門出 その2

テル坊のお母ちゃんが ついにお迎えに来られましたよ。

お約束どおり、今日は、交通事故直後の手術と入院の後、療養生活を送ったビンチェーロを後にする日です。

まだ ちょっとお行儀が悪いテル坊だけど、誰からも愛される性格だから これからもファンがいっぱいできることでしょう。

 

 

保護犬として共に暮らしたハルと、最後の遊びに興じます。

 

1月末、まだ寒い時季に、路傍で瀕死の重症を負った状態で動けなくなったまま倒れていたテル坊。

彼を見かけた通行人の通報を受けて 捕獲に駆けつけた「鳥取県」の車で 動物病院に搬送され、幸運にも一命をとりとめることができました。

当時の動物病院の先生にも 手厚い治療をしていただいき、大変お世話になりました。

退院日から ビンチェーロでの静養を開始して、早3ヶ月が経過しましたが、ありがたいことに、ブログで彼を見そめて下さったTさんからのお申し込みで 家庭犬としての一生を手に入れることができました。

こんなに元気になって ビンチェーロを巣立つ日が来るなんて 本当に嬉しいですね。

T家の子になっても、きっと ビンチェーロに遊びに来てくれることでしょう。

T家では 先代も先々代犬も 行き場のない保護犬だったので、豊かな愛護心によって 彼もまた守られることになります。

生きててよかった。

助かってよかった。

通報してくれた人、救護して病院に搬送してくれた行政の方、治療してくれた獣医師さん、そして、ビンチェーロのブログを通じて さまざまなことで支えて下さった皆様に あらためて感謝します。

 

 

仲良しだった 保護犬同志のハルともお別れ。

達者で暮らすんだよ、しっかり幸せにおなり。

遊び相手を務めたハルも どこか淋しそうです。

 

おいら 必ず幸せになってみせるよ。

テル坊の巣立ちを見届けるハルの目が いつにも増して穏やかな光をたたえながら 後輩を見送ります。

テル坊 別れを悟ったか?

 

さて、いよいよ ハーネスをつけて出発するか。

ええっと、こうやって着けるんだったよね。

これで よしよし。

 

門出の日にふさわしい満点の笑顔を向けてくれたテル坊。

そのハーネス とても似合ってるよ。

これからは 毎日 鳥取の市街地を これ着けて散歩するんだよ。

 

玄関のドアが開いて、いよいよ 旅立ち。

ドッグランで さんざん外の光を浴びてるテル坊ですが、このドアの向こうは 違う世界みたい。

なんだか 戸惑って・・。

足が   すくむ。

 

このお店の景色、玄関からの景色は こうだったっけ?

不思議な景色に見えます。

 

初夏の草花の香りに見送られて 歩を進めますが・・・。

 

さあさあ、前へ進もう。

ドッグランでの元気はどうしたの?

これから 家庭犬として生きる毎日が始まるよ。

さあ、ちゃんと前を見て 歩いて。

 

 

お名残は尽きないけれど、テル坊 ようやく 明日に向かって歩を進めます。

いつまでも ここで暮らすわけにはいかないよ。

ビンチェーロは 仮の住まいであり、「おうち」ではありません。

ここから巣立つことが目的であり、送り出すことが使命です。

歩き出したテル坊は もう振り向きませんでした。

そうだ その調子。

 

 

車には 前の子が使っていたであろうケージが待っていました。

意を決したように、すんなり入って 駄々をこねることなく、新しい明日に向かう心づもりができたかのような落ち着いた目です。

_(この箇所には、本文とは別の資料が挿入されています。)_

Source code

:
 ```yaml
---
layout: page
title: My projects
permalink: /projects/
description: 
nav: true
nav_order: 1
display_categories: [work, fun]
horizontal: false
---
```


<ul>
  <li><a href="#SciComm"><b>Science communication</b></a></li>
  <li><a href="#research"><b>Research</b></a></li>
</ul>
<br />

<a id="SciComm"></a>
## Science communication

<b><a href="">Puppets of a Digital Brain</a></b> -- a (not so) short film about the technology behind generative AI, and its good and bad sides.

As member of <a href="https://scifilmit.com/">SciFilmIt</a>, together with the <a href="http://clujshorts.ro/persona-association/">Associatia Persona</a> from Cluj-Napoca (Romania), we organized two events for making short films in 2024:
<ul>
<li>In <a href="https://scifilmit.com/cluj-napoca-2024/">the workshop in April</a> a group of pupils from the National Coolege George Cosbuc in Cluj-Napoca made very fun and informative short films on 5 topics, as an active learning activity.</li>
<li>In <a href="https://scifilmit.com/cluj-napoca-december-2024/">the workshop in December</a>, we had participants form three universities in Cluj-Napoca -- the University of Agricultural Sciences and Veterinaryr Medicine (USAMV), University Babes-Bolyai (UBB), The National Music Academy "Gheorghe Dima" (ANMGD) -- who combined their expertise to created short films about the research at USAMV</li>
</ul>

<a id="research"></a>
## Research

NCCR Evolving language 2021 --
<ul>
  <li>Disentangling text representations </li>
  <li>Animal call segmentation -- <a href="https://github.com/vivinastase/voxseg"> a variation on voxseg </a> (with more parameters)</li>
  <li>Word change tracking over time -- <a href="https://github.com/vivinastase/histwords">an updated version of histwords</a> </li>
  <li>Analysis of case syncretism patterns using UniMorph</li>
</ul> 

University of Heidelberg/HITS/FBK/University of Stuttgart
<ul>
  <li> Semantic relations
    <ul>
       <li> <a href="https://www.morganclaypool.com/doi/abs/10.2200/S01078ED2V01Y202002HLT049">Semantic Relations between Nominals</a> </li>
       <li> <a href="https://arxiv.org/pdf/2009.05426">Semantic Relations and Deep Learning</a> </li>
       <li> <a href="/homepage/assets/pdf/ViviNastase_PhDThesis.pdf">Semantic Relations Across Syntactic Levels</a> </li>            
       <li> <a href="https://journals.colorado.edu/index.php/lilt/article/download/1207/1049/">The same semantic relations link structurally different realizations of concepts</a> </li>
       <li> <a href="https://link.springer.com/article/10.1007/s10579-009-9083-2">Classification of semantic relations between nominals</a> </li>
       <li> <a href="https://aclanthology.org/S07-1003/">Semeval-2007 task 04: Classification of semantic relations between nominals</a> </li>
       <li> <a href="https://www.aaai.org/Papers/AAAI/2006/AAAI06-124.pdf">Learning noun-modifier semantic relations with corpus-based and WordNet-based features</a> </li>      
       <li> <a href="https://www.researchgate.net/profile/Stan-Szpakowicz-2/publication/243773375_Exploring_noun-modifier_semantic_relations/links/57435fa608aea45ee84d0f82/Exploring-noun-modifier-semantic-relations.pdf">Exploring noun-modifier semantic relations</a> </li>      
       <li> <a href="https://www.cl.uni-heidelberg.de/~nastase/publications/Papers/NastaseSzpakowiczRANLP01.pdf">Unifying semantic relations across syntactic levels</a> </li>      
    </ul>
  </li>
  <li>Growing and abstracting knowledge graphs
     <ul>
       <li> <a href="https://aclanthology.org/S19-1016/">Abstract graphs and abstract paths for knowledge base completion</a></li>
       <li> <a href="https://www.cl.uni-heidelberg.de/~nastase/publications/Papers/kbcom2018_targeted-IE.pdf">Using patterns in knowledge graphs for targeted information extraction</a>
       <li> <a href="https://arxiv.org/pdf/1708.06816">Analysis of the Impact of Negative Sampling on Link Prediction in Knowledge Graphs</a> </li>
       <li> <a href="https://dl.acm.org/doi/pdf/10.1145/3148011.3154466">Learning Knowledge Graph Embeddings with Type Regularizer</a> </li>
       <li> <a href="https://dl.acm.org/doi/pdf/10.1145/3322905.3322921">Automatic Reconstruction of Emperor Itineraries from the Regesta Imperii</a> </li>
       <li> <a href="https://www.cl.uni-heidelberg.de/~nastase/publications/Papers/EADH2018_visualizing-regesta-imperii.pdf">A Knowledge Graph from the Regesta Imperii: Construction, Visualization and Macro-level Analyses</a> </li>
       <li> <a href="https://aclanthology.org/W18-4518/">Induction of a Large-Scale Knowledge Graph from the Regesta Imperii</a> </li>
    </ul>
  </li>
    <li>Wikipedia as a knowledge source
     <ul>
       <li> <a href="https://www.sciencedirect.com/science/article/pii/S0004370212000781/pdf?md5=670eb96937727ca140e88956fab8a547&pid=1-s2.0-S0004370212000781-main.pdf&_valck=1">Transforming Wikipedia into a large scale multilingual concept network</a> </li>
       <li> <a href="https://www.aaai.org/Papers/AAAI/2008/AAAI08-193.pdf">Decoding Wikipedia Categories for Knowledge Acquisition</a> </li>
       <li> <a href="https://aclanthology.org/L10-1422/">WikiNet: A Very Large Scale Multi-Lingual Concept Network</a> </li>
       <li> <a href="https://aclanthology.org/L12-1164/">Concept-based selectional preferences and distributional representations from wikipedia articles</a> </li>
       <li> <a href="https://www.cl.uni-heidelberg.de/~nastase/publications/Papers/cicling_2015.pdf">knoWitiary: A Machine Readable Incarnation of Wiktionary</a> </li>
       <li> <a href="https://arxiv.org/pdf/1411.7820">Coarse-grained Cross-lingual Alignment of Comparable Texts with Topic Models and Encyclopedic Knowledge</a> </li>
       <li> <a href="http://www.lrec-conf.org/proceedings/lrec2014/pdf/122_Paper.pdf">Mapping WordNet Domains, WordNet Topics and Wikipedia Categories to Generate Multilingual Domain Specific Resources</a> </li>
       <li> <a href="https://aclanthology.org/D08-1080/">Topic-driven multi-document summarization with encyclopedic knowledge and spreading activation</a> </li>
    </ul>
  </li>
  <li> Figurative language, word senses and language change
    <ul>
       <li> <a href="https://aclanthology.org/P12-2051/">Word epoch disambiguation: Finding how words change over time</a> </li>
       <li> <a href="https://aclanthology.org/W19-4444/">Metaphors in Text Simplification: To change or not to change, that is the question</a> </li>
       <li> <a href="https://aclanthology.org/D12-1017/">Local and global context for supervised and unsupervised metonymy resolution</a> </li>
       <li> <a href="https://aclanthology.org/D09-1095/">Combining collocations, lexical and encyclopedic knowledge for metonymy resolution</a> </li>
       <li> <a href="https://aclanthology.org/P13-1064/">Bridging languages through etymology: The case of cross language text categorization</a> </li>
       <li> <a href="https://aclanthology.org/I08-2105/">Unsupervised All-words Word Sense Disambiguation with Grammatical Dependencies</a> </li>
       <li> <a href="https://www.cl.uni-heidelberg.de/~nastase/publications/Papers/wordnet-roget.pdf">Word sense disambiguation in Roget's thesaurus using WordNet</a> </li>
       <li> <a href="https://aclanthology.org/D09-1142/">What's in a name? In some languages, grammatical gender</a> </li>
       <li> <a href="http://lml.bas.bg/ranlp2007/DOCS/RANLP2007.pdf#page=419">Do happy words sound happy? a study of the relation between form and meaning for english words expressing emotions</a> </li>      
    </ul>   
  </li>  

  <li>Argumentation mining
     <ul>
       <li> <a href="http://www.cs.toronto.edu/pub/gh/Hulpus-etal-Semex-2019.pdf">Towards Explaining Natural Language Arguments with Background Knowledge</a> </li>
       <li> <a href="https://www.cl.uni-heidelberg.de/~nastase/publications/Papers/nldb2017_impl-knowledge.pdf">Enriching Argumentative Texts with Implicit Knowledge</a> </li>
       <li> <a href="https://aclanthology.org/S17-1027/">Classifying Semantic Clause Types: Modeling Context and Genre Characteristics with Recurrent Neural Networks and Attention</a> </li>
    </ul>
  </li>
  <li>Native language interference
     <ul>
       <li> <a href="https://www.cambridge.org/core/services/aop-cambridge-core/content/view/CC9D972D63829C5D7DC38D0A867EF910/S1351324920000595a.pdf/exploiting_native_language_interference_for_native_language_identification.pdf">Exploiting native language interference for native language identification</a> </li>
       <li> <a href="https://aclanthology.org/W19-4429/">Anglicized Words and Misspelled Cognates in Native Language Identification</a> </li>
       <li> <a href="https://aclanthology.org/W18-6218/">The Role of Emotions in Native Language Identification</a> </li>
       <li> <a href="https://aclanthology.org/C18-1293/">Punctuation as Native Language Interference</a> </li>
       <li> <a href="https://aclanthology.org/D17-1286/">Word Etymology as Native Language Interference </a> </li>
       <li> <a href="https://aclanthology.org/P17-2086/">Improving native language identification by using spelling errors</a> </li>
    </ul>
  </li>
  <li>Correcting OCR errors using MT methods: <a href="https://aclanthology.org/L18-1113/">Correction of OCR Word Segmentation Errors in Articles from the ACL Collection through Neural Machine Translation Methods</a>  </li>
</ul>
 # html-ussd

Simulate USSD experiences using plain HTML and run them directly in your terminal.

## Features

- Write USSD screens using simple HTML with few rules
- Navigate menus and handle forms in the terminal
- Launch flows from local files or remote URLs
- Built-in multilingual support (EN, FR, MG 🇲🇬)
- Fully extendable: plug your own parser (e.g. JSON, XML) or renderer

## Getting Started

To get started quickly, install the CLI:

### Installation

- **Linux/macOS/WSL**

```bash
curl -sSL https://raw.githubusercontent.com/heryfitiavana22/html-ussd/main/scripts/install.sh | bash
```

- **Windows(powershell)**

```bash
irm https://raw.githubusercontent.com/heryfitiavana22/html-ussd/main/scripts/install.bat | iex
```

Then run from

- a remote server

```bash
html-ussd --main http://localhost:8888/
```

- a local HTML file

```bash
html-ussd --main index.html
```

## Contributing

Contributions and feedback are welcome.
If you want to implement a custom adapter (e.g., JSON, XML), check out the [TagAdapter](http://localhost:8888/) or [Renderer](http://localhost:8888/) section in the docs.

こうして 夕方近く、テル坊は 家族の待つ「おうち」に晴れて出発したのでした。

新しい名前は・・・・・。

里親さんのご希望で そのまま「テル坊」だそうです。

元気で 息災で 長い天寿を無事全うできますように。

たくさんの想い出が去来する中、彼の幸せを祈りながら 車が出て行くのを 感慨深く見送る私たちでした。